First Impression: Pulau Weh

I’m just finishing up a week on Pulau Weh, a relatively unknown little island at the far western tip of Indonesia, just a short ferry ride from the big island of Sumatra. The place is perhaps most popular with scuba divers, with some of the most unspoiled reefs I’ve ever seen, but it might appeal to those looking for a relaxed beach well off the beaten path.


The underwater scenery Pulau Weh is famous for

As I’ve mentioned above, the diving here is some of the best I’ve seen. There hasn’t been much in the way of really big things, like sharks and manta rays, but there have been a few, and the abundance of other fish more than makes up for it. I’ve seen large numbers of things here that I’ve only seen rarely in other parts of Southeast Asia, such as honeycomb morays, big schools of trevally (tuna) and a wide variety of other fish. The only thing we haven’t seen much of is other divers. Although I would guess there are as many as 100 other divers on the island, we’ve had every site to ourselves.

Casa Nemo

Casa Nemo on the eastern beach.

I’ll be covering the diving in a lot more detail on my SEA Undersea site, but you don’t have to be a diver to enjoy Pulau Weh. There are resorts on the island that cater to non-divers. On a day trip outing, we visited one of these, Casa Nemo, on the northeastern cost of the island, near the main city of Sabang. The small hotel, with just eight bungalows, sits on a hillside above a pretty stretch of sandy beach. It looks like a perfect place to watch the sunrise.
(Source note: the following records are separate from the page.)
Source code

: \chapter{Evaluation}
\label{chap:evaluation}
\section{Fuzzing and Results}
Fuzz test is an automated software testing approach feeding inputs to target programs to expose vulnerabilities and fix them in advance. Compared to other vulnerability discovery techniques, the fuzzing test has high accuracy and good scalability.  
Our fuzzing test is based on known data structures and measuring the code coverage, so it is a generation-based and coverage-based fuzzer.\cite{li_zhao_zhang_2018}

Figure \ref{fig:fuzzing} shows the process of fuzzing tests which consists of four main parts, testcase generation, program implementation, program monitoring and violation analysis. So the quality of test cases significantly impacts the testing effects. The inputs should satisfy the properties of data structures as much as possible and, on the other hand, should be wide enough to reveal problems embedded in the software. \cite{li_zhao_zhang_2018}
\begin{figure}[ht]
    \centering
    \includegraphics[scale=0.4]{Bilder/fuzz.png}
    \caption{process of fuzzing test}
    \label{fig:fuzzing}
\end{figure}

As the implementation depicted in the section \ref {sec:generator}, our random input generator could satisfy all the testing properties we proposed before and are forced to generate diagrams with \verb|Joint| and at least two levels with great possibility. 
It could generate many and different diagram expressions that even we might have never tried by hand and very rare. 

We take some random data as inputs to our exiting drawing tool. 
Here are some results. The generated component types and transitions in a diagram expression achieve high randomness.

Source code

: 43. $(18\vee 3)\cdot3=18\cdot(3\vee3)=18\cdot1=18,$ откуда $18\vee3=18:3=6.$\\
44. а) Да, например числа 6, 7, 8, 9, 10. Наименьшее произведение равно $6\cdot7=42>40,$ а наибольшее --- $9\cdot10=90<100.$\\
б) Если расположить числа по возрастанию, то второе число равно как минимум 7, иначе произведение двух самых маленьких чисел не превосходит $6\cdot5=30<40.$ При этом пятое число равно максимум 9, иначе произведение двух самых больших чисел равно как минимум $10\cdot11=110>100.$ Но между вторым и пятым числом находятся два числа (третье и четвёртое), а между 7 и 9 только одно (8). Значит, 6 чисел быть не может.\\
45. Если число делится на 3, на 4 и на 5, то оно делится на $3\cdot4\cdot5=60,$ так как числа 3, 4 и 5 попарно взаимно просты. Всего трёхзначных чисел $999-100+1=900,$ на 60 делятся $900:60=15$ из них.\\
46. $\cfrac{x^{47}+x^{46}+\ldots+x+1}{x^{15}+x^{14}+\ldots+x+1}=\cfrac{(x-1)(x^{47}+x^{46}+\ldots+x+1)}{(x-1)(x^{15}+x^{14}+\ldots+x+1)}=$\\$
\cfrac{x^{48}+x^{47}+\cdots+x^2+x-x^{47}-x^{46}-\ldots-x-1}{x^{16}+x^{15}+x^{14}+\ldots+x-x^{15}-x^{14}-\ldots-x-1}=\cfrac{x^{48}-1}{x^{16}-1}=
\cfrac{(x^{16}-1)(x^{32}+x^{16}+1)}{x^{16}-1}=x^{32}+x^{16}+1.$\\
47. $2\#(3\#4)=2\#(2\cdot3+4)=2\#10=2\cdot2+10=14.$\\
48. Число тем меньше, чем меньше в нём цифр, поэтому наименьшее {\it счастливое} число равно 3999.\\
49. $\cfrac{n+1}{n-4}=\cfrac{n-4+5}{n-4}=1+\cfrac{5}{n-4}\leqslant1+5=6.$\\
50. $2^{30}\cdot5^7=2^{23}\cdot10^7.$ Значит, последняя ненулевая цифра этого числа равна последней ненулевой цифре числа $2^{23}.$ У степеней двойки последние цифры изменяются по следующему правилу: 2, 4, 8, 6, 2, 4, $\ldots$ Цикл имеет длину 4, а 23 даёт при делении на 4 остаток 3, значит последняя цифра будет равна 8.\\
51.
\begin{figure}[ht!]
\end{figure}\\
A waterfall, reached after a beautiful walk

Away from the beach and the ocean, there isn’t a lot to see on the island, although as it is relatively undeveloped, you can still see some beautiful scenery as well as people living a more or less traditional way of life. We took in a waterfall, pictured above, along with a volcanic landscape on the way to the eastern coast. The waterfall itself isn’t overly dramatic, but the walk there was very nice. It started out by a little stream passing by farms of palm, coconut, cocoa and many herbal crops before turning into a deep ravine that required a little agility to get through to reach the falls.

Pulau Weh won’t appeal to everyone, except maybe divers, but for those looking to just get away from it all, and not worried about five star accommodations, this may be a place to consider. My upcoming on-line guide to the island will include all the details on getting there and where to stay.